Жил в этом же городе и другой купец, да и помер; человек был
молодой и легкомысленный, прогорел и всего капиталу решился. Бился в последний
год, как рыба на песке, да урок житию его приспел. С Максим Ивановичем все
время не ладил и о кругом ему должен остался. В последний час еще Максима
Ивановича проклинал. И оставил по себе вдову еще молодую, да с ней вместе и
пятерых детей. И одинокой-то вдовице оставаться после супруга, подобно как
бесприютной ластовице, — не малое испытание, а не то что с пятерыми младенцами,
которых пропитать нечем: последнее именьишко, дом деревянный, Максим Иванович
за долг отбирал. И поставила она их всех рядком у церковной паперти; старшему
мальчику восемь годков, а остальные все девочки погодки, все мал малой меньше;
старшенькая четырех годков, а младшая еще на руках, грудь сосет.
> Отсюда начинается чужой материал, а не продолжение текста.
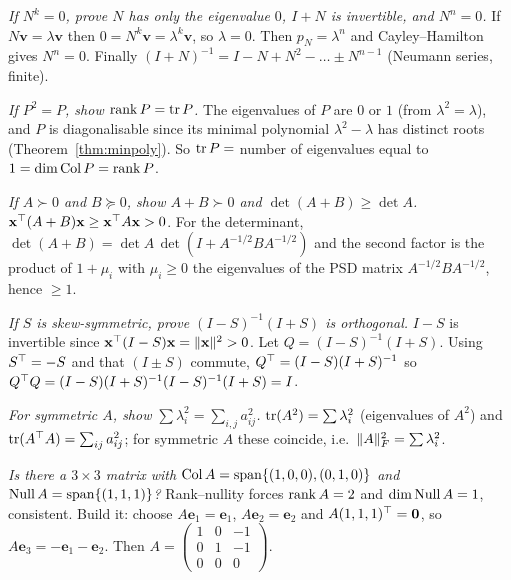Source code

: \begin{example}
\emph{If $N^k=0$, prove $N$ has only the eigenvalue $0$, $I+N$ is invertible, and $N^n=0$.} If $N\mathbf{v}=\lambda\mathbf{v}$ then $0=N^k\mathbf{v}=\lambda^k\mathbf{v}$, so $\lambda=0$. Then $p_N=\lambda^n$ and Cayley--Hamilton gives $N^n=0$. Finally $(I+N)^{-1}=I-N+N^2-\dots\pm N^{n-1}$ (Neumann series, finite).
\end{example}

\begin{example}
\emph{If $P^2=P$, show $\rank P=\tr P$.} The eigenvalues of $P$ are $0$ or $1$ (from $\lambda^2=\lambda$), and $P$ is diagonalisable since its minimal polynomial $\lambda^2-\lambda$ has distinct roots (Theorem~\ref{thm:minpoly}). So $\tr P=$ number of eigenvalues equal to $1=\dim\Col P=\rank P$.
\end{example}

\begin{example}
\emph{If $A\succ0$ and $B\succeq0$, show $A+B\succ0$ and $\det(A+B)\ge\det A$.} $\mathbf{x}\T(A+B)\mathbf{x}\ge\mathbf{x}\T A\mathbf{x}>0$. For the determinant, $\det(A+B)=\det A\,\det(I+A^{-1/2}BA^{-1/2})$ and the second factor is the product of $1+\mu_i$ with $\mu_i\ge0$ the eigenvalues of the PSD matrix $A^{-1/2}BA^{-1/2}$, hence $\ge1$.
\end{example}

\begin{example}
\emph{If $S$ is skew-symmetric, prove $(I-S)^{-1}(I+S)$ is orthogonal.} $I-S$ is invertible since $\mathbf{x}\T(I-S)\mathbf{x}=\norm{\mathbf{x}}^2>0$. Let $Q=(I-S)^{-1}(I+S)$. Using $S\T=-S$ and that $(I\pm S)$ commute, $Q\T=(I-S)(I+S)^{-1}$ so $Q\T Q=(I-S)(I+S)^{-1}(I-S)^{-1}(I+S)=I$.
\end{example}

\begin{example}
\emph{For symmetric $A$, show $\sum\lambda_i^2=\sum_{i,j}a_{ij}^2$.} $\tr(A^2)=\sum\lambda_i^2$ (eigenvalues of $A^2$) and $\tr(A\T A)=\sum_{ij}a_{ij}^2$; for symmetric $A$ these coincide, i.e.\ $\norm{A}_F^2=\sum\lambda_i^2$.
\end{example}

\begin{example}
\emph{Is there a $3\times3$ matrix with $\Col A=\Span\{(1,0,0),(0,1,0)\}$ and $\Null A=\Span\{(1,1,1)\}$?} Rank--nullity forces $\rank A=2$ and $\dim\Null A=1$, consistent. Build it: choose $A\mathbf{e}_1=\mathbf{e}_1$, $A\mathbf{e}_2=\mathbf{e}_2$ and $A(1,1,1)\T=\mathbf{0}$, so $A\mathbf{e}_3=-\mathbf{e}_1-\mathbf{e}_2$. Then $A=\begin{pmatrix}1&0&-1\\0&1&-1\\0&0&0\end{pmatrix}$.
\end{example}

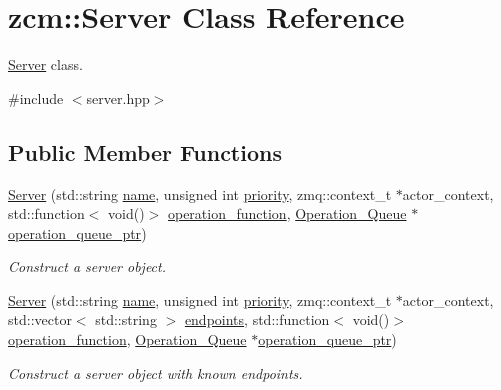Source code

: \hypertarget{classzcm_1_1Server}{\section{zcm\-:\-:Server Class Reference}
\label{classzcm_1_1Server}
}


\hyperlink{classzcm_1_1Server}{Server} class.  




{\ttfamily \#include $<$server.\-hpp$>$}

\subsection*{Public Member Functions}
\begin{DoxyCompactItemize}
\item 
\hyperlink{classzcm_1_1Server_a3b672b6fdb377ffe5f478a9c7916acbb}{Server} (std\-::string \hyperlink{classzcm_1_1Server_a9d59737b196a7abb3a891dc8723e0dcf}{name}, unsigned int \hyperlink{classzcm_1_1Server_ad088a068dc025ff7aa4bf560cc7c43c1}{priority}, zmq\-::context\-\_\-t $\ast$actor\-\_\-context, std\-::function$<$ void()$>$ \hyperlink{classzcm_1_1Server_a98a640c77898790e3ad10b3276e3cba8}{operation\-\_\-function}, \hyperlink{classzcm_1_1Operation__Queue}{Operation\-\_\-\-Queue} $\ast$\hyperlink{classzcm_1_1Server_a667c0fef537aa6acc6245d956250c860}{operation\-\_\-queue\-\_\-ptr})
\begin{DoxyCompactList}\small\item\em Construct a server object. \end{DoxyCompactList}\item 
\hyperlink{classzcm_1_1Server_af1dd8cc020d636884884eaefcdcc857b}{Server} (std\-::string \hyperlink{classzcm_1_1Server_a9d59737b196a7abb3a891dc8723e0dcf}{name}, unsigned int \hyperlink{classzcm_1_1Server_ad088a068dc025ff7aa4bf560cc7c43c1}{priority}, zmq\-::context\-\_\-t $\ast$actor\-\_\-context, std\-::vector$<$ std\-::string $>$ \hyperlink{classzcm_1_1Server_a488d1398b76851565a4d116f7cf72af1}{endpoints}, std\-::function$<$ void()$>$ \hyperlink{classzcm_1_1Server_a98a640c77898790e3ad10b3276e3cba8}{operation\-\_\-function}, \hyperlink{classzcm_1_1Operation__Queue}{Operation\-\_\-\-Queue} $\ast$\hyperlink{classzcm_1_1Server_a667c0fef537aa6acc6245d956250c860}{operation\-\_\-queue\-\_\-ptr})
\begin{DoxyCompactList}\small\item\em Construct a server object with known endpoints. \end{DoxyCompactList}\item 

\end{DoxyCompactItemize}
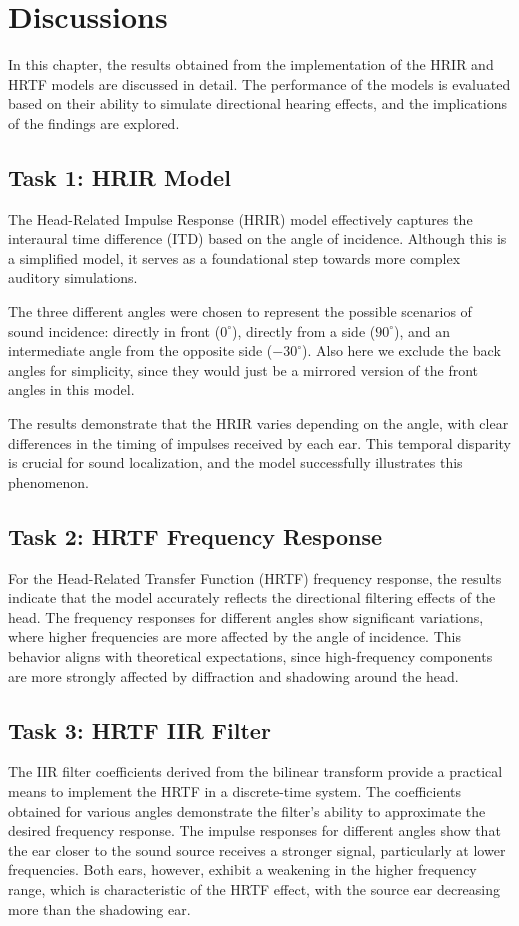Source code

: \chapter{Discussions}

In this chapter, the results obtained from the implementation of the HRIR and HRTF models are discussed in detail. The performance of the models is evaluated based on their ability to simulate directional hearing effects, and the implications of the findings are explored. 

\section{Task 1: HRIR Model}
The Head-Related Impulse Response (HRIR) model effectively captures the interaural time difference (ITD) based on the angle of incidence. Although this is a simplified model, it serves as a foundational step towards more complex auditory simulations.

The three different angles were chosen to represent the possible scenarios of sound incidence: directly in front (\(0^\circ\)), directly from a side (\(90^\circ\)), and an intermediate angle from the opposite side (\(-30^\circ\)). Also here we exclude the back angles for simplicity, since they would just be a mirrored version of the front angles in this model.

The results demonstrate that the HRIR varies depending on the angle, with clear differences in the timing of impulses received by each ear. This temporal disparity is crucial for sound localization, and the model successfully illustrates this phenomenon. 

\section{Task 2: HRTF Frequency Response}
For the Head-Related Transfer Function (HRTF) frequency response, the results indicate that the model accurately reflects the directional filtering effects of the head. The frequency responses for different angles show significant variations, where higher frequencies are more affected by the angle of incidence. This behavior aligns with theoretical expectations, since high-frequency components are more strongly affected by diffraction and shadowing around the head. 

\section{Task 3: HRTF IIR Filter}
The IIR filter coefficients derived from the bilinear transform provide a practical means to implement the HRTF in a discrete-time system. The coefficients obtained for various angles demonstrate the filter's ability to approximate the desired frequency response. The impulse responses for different angles show that the ear closer to the sound source receives a stronger signal, particularly at lower frequencies. Both ears, however, exhibit a weakening in the higher frequency range, which is characteristic of the HRTF effect, with the source ear decreasing more than the shadowing ear.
Кончилась
обедня, вышел Максим Иванович, и все деточки, все-то рядком стали перед ним на
коленки — научила она их перед тем, и ручки перед собой ладошками как один
сложили, а сама за ними, с пятым ребенком на руках, земно при всех людях ему
поклонилась: «Батюшка, Максим Иванович, помилуй сирот, не отымай последнего
куска, не выгоняй из родного гнезда!» И все, кто тут ни был, все прослезились —
так уж хорошо она их научила. Думала: «При людях-то возгордится и простит,
отдаст дом сиротам», только не так оно вышло. Стал Максим Иванович: «Ты,
говорит, молодая вдова, мужа хочешь, а не о сиротах плачешь. Покойник-то меня
на смертном одре проклинал», — и прошел мимо и не отдал дом. «Чего ихним
дурачествам подражать (то есть поблажать)? Окажи благодеяние, еще пуще станут
костить; все сие ничтоже успевает, а лишь паче молва бывает». А молва-то ходила
и впрямь, что будто он к сей вдовице, еще к девице, лет десять перед тем
подсылал и большим капиталом жертвовал (красива уж очень была), забывая, что
грех сей все едино что храм божий разорить; да ничего тогда не успел. А
мерзостей этих самых, и по городу, и по всей даже губернии, производил немало,
и даже всякую меру в сем случае потерял.